WHAT IS BEING ASKED: Please copy exactly the lines that run from the start of the entries to the line containing "- [The importance", inclusive.

···

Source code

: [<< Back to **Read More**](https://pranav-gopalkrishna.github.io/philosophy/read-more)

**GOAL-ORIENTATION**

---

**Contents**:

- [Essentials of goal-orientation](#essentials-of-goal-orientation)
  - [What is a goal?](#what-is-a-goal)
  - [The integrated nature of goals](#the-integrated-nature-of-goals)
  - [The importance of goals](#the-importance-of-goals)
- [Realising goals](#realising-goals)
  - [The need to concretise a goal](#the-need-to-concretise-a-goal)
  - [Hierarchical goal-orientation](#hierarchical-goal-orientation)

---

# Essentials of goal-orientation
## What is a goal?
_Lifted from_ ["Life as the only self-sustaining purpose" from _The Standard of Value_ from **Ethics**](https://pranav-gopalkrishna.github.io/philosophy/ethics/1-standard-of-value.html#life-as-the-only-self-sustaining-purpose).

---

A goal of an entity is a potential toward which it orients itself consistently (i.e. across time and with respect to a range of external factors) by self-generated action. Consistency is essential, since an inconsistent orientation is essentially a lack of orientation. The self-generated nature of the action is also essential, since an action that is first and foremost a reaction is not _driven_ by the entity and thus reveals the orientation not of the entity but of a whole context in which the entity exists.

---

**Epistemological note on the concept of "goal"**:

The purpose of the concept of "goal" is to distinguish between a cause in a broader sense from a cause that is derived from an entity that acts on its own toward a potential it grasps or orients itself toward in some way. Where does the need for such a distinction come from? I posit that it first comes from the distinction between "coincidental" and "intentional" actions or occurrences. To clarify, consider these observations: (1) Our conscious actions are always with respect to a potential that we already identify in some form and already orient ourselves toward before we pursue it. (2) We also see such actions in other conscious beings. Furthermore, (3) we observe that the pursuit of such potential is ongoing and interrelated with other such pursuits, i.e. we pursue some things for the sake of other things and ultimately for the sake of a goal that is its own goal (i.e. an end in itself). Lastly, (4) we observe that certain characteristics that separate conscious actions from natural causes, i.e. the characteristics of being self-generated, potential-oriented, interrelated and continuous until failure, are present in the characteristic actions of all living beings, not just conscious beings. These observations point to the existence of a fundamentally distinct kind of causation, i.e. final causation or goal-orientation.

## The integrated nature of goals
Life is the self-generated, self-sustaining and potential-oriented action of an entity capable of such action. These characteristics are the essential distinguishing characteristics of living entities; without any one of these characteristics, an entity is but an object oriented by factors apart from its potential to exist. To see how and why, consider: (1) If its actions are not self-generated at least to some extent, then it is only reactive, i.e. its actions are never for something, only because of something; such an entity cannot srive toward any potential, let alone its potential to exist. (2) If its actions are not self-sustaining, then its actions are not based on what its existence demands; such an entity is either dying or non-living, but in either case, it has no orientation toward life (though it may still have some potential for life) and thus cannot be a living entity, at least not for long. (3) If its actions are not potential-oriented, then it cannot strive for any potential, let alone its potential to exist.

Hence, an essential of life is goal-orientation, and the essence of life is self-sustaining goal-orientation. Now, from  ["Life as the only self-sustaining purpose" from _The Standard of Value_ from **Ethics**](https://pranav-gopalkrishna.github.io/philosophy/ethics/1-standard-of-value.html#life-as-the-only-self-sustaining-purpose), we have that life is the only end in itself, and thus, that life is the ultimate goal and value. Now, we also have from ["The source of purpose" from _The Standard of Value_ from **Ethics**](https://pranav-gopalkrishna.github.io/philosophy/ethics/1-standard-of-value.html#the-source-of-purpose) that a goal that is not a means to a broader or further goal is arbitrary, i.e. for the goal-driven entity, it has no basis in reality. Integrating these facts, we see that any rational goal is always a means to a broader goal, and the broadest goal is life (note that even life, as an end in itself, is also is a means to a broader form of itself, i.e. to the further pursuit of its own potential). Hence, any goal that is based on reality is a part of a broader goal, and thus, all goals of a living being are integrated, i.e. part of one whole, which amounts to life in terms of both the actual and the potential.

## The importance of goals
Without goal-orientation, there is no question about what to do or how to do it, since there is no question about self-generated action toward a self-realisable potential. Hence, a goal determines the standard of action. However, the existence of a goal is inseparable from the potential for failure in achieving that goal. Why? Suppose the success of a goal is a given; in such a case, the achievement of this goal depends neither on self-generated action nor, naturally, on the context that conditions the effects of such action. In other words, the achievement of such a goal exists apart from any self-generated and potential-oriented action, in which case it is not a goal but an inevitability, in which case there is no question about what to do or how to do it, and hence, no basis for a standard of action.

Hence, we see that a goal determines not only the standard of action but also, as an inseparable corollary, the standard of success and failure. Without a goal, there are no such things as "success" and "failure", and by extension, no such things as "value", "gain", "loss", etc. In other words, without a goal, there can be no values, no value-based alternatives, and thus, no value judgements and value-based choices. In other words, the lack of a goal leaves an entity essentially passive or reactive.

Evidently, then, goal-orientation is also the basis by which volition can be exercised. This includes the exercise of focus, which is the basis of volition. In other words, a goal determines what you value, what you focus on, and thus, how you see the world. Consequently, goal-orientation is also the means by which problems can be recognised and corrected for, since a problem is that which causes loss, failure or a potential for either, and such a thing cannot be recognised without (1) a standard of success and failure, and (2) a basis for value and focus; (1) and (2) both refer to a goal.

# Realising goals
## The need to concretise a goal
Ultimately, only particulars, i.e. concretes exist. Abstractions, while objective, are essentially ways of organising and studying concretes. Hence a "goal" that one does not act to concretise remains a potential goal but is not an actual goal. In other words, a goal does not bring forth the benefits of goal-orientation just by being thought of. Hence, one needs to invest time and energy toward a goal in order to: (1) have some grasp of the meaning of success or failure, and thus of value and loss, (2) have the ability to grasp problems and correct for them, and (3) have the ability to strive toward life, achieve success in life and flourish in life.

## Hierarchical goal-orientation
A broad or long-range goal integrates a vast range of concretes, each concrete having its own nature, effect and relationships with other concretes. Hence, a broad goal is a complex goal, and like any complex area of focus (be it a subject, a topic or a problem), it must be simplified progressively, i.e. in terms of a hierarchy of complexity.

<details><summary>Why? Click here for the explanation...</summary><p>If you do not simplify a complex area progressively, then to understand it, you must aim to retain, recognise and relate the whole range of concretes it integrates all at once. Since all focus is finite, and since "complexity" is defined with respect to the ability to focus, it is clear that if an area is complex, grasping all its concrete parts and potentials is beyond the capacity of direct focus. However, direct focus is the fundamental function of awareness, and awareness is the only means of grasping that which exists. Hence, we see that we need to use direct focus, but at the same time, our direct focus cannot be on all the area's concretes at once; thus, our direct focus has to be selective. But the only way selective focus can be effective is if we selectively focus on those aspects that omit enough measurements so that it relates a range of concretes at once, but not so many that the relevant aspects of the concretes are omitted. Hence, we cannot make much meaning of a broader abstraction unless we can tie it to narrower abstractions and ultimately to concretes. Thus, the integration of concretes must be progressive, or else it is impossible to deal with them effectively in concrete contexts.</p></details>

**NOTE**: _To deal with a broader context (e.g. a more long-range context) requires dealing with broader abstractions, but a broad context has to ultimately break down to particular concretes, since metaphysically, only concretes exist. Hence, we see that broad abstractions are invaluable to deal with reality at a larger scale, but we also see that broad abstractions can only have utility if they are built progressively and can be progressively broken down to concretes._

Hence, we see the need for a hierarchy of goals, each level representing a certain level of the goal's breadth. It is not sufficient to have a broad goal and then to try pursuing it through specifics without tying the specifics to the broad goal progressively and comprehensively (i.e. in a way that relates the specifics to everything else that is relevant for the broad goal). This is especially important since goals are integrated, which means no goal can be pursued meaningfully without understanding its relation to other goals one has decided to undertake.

···

PROBLEM SOLUTION:
Source code

: [<< Back to **Read More**](https://pranav-gopalkrishna.github.io/philosophy/read-more)

**GOAL-ORIENTATION**

---

**Contents**:

- [Essentials of goal-orientation](#essentials-of-goal-orientation)
  - [What is a goal?](#what-is-a-goal)
  - [The integrated nature of goals](#the-integrated-nature-of-goals)
  - [The importance of goals](#the-importance-of-goals)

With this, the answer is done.